** Opening EXERCISE MATERIAL block **

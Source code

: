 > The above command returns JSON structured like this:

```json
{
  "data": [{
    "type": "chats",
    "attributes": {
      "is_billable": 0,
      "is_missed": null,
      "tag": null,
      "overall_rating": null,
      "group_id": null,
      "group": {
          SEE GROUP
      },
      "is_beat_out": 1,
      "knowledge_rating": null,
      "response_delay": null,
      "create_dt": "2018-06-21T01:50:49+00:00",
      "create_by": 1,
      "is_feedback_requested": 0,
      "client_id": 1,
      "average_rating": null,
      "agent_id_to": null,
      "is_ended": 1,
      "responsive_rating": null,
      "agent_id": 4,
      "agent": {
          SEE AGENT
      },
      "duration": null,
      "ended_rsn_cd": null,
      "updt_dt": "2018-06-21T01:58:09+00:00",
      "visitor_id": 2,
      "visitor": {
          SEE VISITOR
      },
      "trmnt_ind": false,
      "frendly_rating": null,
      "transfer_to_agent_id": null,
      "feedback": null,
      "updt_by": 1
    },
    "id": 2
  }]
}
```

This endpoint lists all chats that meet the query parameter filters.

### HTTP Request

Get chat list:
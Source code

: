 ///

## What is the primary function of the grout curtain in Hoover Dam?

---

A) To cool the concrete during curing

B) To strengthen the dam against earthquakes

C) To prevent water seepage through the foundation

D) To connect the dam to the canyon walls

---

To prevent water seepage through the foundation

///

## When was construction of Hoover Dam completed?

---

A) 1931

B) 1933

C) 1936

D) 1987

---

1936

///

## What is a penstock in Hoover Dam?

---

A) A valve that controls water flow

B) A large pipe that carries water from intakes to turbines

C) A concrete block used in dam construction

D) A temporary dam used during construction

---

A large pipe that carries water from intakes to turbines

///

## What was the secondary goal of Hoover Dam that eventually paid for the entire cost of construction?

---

** Closing EXERCISE MATERIAL block **

Looking over the records, find each line with the word "concrete" and copy it.

◆ SOLVED EXERCISE
A) To cool the concrete during curing
C) A concrete block used in dam construction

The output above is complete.